§ WORK ITEM
Taking each line of the records in turn, count those containing "names" and report only the number.

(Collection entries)
####################
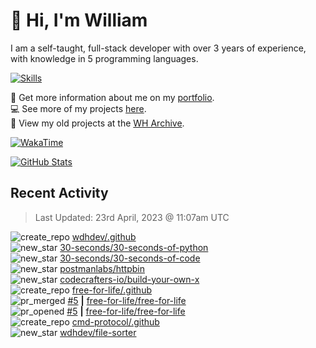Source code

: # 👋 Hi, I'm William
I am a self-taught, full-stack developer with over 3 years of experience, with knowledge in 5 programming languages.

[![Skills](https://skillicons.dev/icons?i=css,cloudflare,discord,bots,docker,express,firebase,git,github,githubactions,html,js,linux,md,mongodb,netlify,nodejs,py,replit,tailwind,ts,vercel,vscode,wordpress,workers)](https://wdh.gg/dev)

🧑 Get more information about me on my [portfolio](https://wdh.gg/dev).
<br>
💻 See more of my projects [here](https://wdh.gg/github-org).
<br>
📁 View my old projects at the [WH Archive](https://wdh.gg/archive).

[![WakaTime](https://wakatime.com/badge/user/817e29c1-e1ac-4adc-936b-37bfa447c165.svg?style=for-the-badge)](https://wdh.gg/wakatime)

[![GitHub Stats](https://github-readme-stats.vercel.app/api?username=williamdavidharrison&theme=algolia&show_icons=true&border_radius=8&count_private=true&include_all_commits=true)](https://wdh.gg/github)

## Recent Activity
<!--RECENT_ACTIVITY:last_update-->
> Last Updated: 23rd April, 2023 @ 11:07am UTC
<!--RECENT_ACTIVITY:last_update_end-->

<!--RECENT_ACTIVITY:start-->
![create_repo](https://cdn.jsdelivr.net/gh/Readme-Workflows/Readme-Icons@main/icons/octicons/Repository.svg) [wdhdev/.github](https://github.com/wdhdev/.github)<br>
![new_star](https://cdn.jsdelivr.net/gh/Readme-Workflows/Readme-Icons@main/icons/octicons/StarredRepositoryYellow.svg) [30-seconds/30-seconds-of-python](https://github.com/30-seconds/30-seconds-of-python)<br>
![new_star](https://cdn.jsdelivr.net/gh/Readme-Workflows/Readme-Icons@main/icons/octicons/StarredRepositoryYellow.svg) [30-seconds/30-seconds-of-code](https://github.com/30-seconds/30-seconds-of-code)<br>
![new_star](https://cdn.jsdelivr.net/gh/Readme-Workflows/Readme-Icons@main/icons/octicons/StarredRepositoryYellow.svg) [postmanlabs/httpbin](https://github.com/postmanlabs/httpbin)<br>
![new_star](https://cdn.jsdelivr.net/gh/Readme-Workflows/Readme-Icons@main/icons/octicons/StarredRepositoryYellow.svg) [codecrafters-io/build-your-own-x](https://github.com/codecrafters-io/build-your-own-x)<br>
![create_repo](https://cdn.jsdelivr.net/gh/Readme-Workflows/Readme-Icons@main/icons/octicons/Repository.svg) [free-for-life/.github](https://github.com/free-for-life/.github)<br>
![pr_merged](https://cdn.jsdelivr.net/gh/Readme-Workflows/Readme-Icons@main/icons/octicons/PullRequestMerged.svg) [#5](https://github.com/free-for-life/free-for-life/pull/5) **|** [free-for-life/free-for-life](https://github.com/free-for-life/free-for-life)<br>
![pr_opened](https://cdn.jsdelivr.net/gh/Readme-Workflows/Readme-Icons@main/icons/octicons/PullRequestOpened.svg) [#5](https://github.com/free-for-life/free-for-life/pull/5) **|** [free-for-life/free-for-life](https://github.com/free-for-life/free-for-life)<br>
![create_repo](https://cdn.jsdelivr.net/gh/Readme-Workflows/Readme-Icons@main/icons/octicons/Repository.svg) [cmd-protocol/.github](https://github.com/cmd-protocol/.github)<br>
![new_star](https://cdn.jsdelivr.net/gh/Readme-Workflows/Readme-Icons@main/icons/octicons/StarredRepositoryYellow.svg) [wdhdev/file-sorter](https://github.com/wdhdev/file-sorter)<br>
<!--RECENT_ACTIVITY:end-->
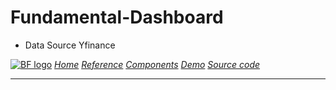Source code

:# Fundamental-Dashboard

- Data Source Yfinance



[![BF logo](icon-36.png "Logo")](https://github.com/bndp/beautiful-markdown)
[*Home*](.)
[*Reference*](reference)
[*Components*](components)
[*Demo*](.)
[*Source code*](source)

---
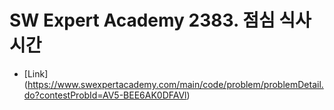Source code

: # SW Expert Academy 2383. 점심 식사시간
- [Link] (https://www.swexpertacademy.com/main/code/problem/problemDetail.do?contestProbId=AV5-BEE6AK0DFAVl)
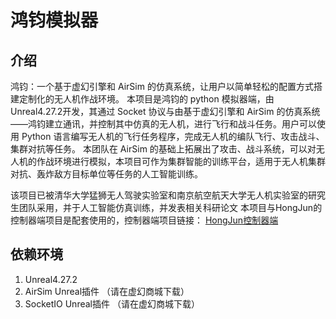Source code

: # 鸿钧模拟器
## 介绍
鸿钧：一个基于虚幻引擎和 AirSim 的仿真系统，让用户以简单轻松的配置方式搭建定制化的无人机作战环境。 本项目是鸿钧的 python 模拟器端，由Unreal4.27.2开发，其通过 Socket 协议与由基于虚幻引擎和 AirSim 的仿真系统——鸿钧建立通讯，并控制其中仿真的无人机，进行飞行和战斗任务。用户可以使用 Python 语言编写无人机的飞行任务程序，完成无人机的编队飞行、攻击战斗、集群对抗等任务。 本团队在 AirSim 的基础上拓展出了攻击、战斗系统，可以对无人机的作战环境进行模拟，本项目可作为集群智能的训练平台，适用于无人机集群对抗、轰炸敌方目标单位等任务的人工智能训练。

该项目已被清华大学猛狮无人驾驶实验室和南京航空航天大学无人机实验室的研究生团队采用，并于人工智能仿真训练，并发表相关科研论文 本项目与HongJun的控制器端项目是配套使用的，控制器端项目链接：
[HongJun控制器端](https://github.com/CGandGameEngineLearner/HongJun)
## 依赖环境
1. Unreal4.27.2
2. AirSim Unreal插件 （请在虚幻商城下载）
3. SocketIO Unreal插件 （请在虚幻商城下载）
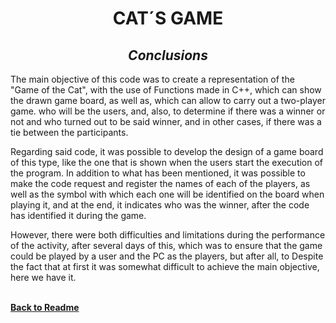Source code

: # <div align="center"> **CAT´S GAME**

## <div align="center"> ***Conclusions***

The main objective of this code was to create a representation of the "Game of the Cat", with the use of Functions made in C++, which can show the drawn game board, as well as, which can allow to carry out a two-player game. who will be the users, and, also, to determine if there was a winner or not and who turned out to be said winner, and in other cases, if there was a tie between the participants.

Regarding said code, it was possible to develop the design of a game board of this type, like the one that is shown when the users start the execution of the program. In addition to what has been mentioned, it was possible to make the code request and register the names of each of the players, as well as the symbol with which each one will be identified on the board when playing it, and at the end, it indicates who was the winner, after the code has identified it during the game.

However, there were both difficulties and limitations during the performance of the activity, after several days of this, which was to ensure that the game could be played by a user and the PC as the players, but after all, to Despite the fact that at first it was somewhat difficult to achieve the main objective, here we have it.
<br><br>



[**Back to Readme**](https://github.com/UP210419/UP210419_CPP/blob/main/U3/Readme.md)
####################
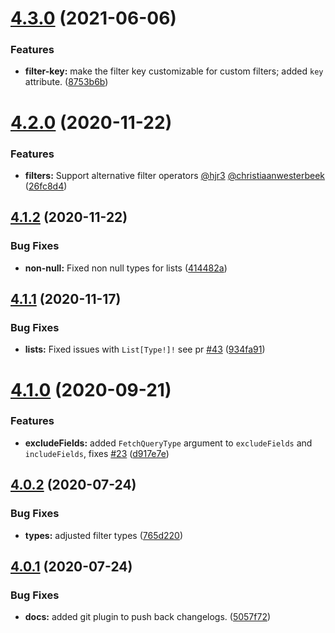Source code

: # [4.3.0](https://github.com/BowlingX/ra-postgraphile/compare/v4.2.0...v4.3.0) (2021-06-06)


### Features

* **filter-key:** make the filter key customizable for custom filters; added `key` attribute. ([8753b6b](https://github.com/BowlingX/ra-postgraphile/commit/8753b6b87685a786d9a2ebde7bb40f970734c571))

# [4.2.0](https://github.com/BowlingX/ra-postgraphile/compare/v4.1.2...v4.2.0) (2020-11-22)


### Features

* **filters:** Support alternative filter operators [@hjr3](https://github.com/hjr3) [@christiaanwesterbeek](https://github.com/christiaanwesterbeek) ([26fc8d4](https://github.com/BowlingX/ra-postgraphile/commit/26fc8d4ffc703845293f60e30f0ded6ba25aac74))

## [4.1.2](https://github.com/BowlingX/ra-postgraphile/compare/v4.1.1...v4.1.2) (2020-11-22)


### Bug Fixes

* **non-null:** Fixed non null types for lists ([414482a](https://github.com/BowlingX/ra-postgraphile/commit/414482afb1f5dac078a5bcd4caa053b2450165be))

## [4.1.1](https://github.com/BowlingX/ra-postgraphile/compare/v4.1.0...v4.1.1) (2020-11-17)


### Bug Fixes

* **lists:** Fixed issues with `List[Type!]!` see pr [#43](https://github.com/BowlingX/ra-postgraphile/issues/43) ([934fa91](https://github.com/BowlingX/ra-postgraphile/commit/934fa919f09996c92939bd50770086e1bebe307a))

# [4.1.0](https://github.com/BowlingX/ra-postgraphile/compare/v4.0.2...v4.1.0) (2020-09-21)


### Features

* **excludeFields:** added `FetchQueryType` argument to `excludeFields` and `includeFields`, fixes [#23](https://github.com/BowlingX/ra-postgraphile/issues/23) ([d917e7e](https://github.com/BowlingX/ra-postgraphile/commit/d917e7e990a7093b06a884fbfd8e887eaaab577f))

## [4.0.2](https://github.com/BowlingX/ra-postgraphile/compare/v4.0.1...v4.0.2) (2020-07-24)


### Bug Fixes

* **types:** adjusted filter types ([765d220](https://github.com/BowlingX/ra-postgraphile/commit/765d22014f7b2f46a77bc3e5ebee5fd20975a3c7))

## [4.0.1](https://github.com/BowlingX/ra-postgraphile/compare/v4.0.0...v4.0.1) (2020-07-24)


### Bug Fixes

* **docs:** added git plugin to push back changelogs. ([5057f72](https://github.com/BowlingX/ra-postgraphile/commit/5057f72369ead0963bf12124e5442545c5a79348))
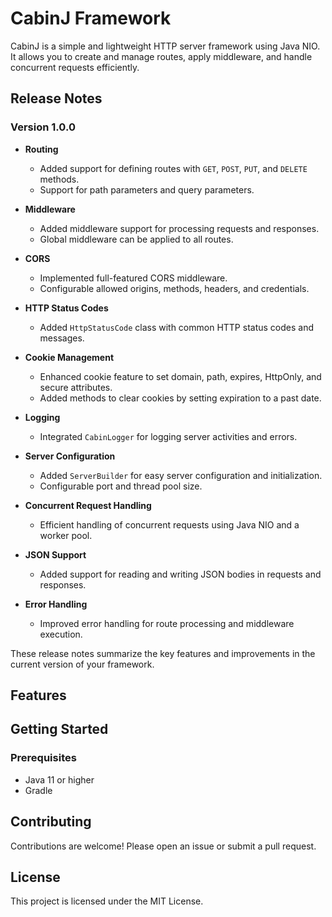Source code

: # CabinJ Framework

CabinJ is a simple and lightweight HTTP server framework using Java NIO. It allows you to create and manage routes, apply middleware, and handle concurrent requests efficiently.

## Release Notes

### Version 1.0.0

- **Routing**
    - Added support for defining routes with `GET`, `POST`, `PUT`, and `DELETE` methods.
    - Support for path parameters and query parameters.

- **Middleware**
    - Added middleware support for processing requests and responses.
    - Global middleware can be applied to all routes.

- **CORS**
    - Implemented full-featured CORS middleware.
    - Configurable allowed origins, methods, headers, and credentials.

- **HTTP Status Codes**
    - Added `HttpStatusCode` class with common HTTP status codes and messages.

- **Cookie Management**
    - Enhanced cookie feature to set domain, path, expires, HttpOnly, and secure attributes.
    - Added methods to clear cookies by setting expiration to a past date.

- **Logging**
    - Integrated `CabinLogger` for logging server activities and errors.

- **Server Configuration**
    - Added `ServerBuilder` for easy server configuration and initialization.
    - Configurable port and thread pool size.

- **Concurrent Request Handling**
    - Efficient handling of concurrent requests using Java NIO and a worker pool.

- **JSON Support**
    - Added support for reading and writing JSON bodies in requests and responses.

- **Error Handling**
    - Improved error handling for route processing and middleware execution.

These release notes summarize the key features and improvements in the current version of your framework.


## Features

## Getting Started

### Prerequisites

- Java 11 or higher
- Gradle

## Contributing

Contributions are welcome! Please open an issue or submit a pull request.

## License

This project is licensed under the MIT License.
####################
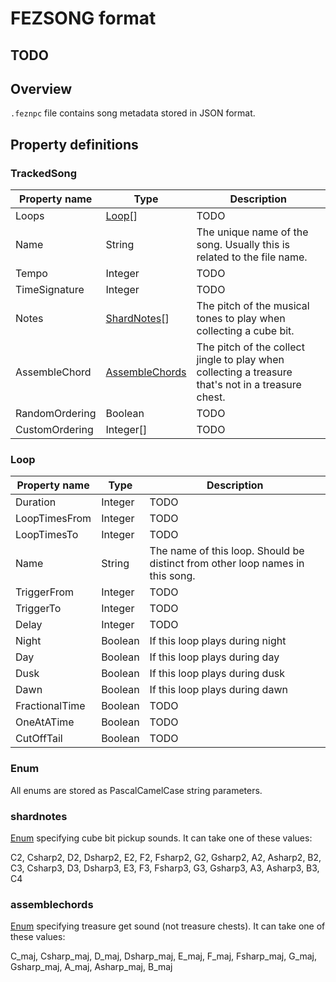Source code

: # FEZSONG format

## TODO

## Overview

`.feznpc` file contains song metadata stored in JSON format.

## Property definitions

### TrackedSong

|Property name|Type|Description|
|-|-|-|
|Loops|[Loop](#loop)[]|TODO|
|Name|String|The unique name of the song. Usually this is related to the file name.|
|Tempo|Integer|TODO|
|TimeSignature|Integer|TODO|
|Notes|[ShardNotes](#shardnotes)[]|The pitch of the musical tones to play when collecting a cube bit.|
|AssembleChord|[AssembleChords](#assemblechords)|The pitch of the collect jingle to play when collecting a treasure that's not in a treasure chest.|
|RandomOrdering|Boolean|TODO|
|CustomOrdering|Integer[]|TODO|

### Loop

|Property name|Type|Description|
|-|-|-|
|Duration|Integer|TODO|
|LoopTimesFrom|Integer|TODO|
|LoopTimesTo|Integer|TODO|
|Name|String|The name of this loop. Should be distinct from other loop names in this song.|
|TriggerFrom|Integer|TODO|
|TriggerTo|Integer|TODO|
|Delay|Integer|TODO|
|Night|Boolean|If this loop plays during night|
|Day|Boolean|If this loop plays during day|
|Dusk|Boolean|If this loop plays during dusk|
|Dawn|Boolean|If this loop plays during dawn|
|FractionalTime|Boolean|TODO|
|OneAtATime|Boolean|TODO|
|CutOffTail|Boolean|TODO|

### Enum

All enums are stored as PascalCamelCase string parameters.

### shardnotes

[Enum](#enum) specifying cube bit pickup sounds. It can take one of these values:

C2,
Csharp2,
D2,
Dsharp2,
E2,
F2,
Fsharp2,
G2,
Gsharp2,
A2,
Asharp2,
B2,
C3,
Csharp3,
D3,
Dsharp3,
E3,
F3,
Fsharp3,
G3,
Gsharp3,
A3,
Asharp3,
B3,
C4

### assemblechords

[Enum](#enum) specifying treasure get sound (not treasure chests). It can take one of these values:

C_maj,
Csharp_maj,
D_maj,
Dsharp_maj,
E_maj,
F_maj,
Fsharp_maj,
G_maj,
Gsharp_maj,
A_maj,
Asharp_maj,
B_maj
####################
§ SOLUTION FOR THIS EXERCISE
2